-
Notifications
You must be signed in to change notification settings - Fork 81
Multilayer API Private maps (draft)
This document describes the API to access tiles of protected tables. Before that there is an overview of different access types and how they are used from CartoDB point of view.
There are 3 kinds of access for maps, these permissions are different from table permissions names (public/private):
-
(A)
public:- a table is public and can be accessed by the tiler and sql api (implemented)
-
(B)
private:- a table is private and can be accessed only using api_key (implemented, used only by CartoDB UI)
-
(C)
protected:- a table is private and can be accesed by the tiler only with some access token (!= api_key) (not implemented)
CartoDB uses visualizations that allow cartodb user to publish the map. There are some usecases we want to provide and tiler should be able to manage with its API:
- Anyone on Internet can see a visualization and access the data (public access)

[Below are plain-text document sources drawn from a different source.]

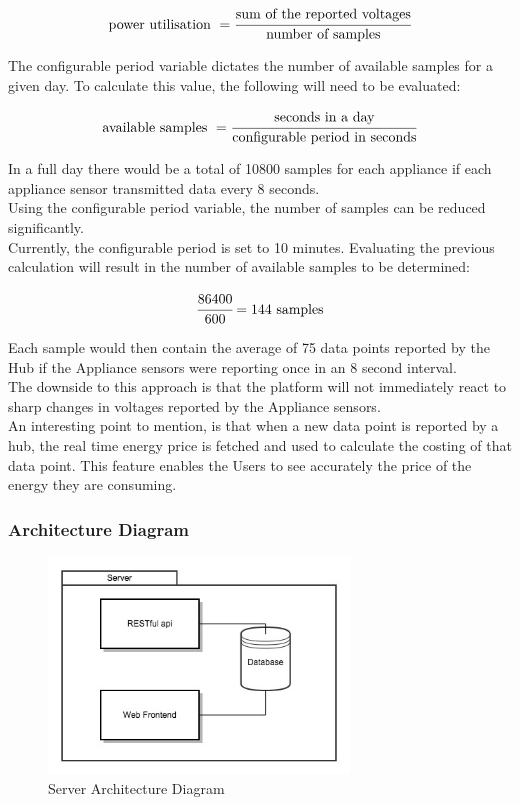 \documentclass[preprint,12pt,3p]{elsarticle}
\begin{document}
\begin{equation*} 
\text{power utilisation } = \cfrac{\text{sum of the reported voltages}}{\text{number of samples}}
\end{equation*}

The configurable period variable dictates the number of available samples for a given day. To calculate this value, the following will need to be evaluated:

\begin{equation*} 
\text{available samples } = \cfrac{\text{seconds in a day}}{\text{configurable period in seconds}}
\end{equation*}

In a full day there would be a total of 10800 samples for each appliance if each appliance sensor transmitted data every 8 seconds.\\
Using the configurable period variable, the number of samples can be reduced significantly.\\
Currently, the configurable period is set to 10 minutes. Evaluating the previous calculation will result in the number of available samples to be determined:

\begin{equation*} 
 \cfrac{86400}{\text{600}} = 144 \text{ samples}
\end{equation*}

Each sample would then contain the average of 75 data points reported by the Hub if the Appliance sensors were reporting once in an 8 second interval.\\
The downside to this approach is that the platform will not immediately react to sharp changes in voltages reported by the Appliance sensors. \\
An interesting point to mention, is that when a new data point is reported by a hub, the real time energy price is fetched and used to calculate the costing of that data point. This feature enables the Users to see accurately the price of the energy they are consuming. 

\subsubsection{Architecture Diagram}
\begin{figure}[H]
    \centering
    \includegraphics[width=8cm]{diagrams/server}
    \caption {Server Architecture Diagram}
\end{figure}
\end{document}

- Anyone on Internet can see a visualization (public access)
- Only those with a link: Only those who receive the link. (public access)
- Only people with a link and a password: You will set a password (protected access)

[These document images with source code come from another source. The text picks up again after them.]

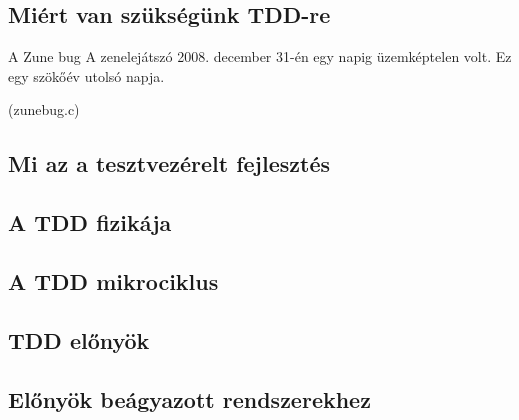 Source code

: \subsection{Miért van szükségünk TDD-re}

\begin{frame}{A Zune bug}
  A zenelejátszó 2008. december 31-én egy napig üzemképtelen volt. Ez
  egy szökőév utolsó napja.

  (zunebug.c)
\end{frame}

\subsection{Mi az a tesztvezérelt fejlesztés}

\subsection{A TDD fizikája}

\subsection{A TDD mikrociklus}

\subsection{TDD előnyök}

\subsection{Előnyök beágyazott rendszerekhez}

- Only other users of your organization (protected access)
- Only you (private or protected access)
so all the proposed use cases are covered by the 3 access models.

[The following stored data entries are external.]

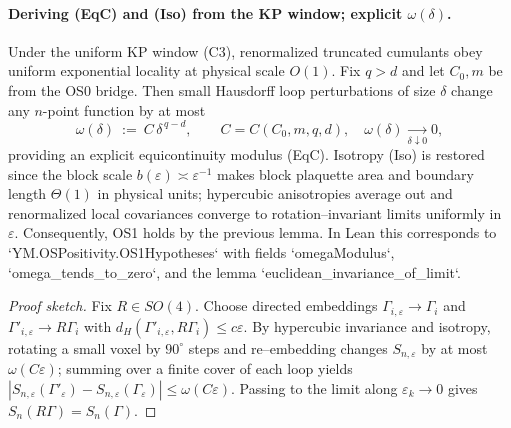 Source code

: \documentclass[11pt]{amsart}
\begin{document}
\paragraph{Deriving (EqC) and (Iso) from the KP window; explicit $\omega(\delta)$.}
Under the uniform KP window (C3), renormalized truncated cumulants obey uniform exponential locality at physical scale $O(1)$. Fix $q>d$ and let $C_0,m$ be from the OS0 bridge. Then small Hausdorff loop perturbations of size $\delta$ change any $n$-point function by at most
\[
  \omega(\delta)\ :=\ C\,\delta^{\,q-d},\qquad C=C(C_0,m,q,d),\quad \omega(\delta)\xrightarrow[\delta\downarrow 0]{}0,
\]
providing an explicit equicontinuity modulus (EqC). Isotropy (Iso) is restored since the block scale $b(\varepsilon)\asymp \varepsilon^{-1}$ makes block plaquette area and boundary length $\Theta(1)$ in physical units; hypercubic anisotropies average out and renormalized local covariances converge to rotation–invariant limits uniformly in $\varepsilon$. Consequently, OS1 holds by the previous lemma. In Lean this corresponds to `YM.OSPositivity.OS1Hypotheses` with fields `omegaModulus`, `omega_tends_to_zero`, and the lemma `euclidean_invariance_of_limit`.

\begin{proof}[Proof sketch]
Fix $R\in SO(4)$. Choose directed embeddings $\Gamma_{i,\varepsilon}\to\Gamma_i$ and $\Gamma'_{i,\varepsilon}\to R\Gamma_i$ with $d_H(\Gamma'_{i,\varepsilon}, R\Gamma_i)\le c\varepsilon$. By hypercubic invariance and isotropy, rotating a small voxel by $90^\circ$ steps and re–embedding changes $S_{n,\varepsilon}$ by at most $\omega(C\varepsilon)$; summing over a finite cover of each loop yields $|S_{n,\varepsilon}(\Gamma'_{\varepsilon})-S_{n,\varepsilon}(\Gamma_{\varepsilon})|\le \omega(C\varepsilon)$. Passing to the limit along $\varepsilon_k\to 0$ gives $S_n(R\Gamma)=S_n(\Gamma)$.
\end{proof}
\end{document}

In this section the API for using protected(C) access is described. private and public access are
already described in https://github.com/CartoDB/Windshaft/wiki/Multilayer-API.
A protected layergroup is a layergroup that is created with admin permissions and whose access is managed by access token. Let's call them 'named layergroups'
// layergroup.json
{
"version": "1.1.0",
// Variables not listed here are not substituted
// Required variable not provided at instantiation time trigger an error
// A default is required for optional variables
// Specifying a type serves the purpose of proper quoting, to avoid injections
"template_variables": {
color: { type:'string', default:'red' }, // required:false by default
cartodb_id: { type:'number', required:true, default: 1 } // default still required for map validation
},
"auth": {
tokens: [
'abcdef',
'123456',
'asdasd',
]
},
"layers": [{
"type": "cartodb",
"options": {
"cartocss_version": "2.1.1",
"cartocss": "#layer { polygon-fill: #FFF; line-color: <%= color %> }",
"sql": "select * from european_countries_e where cartodb_id = <%= cartodb_id %> }"
}
}]
}
to create the same call is used but api_key is needed (only https endpoint)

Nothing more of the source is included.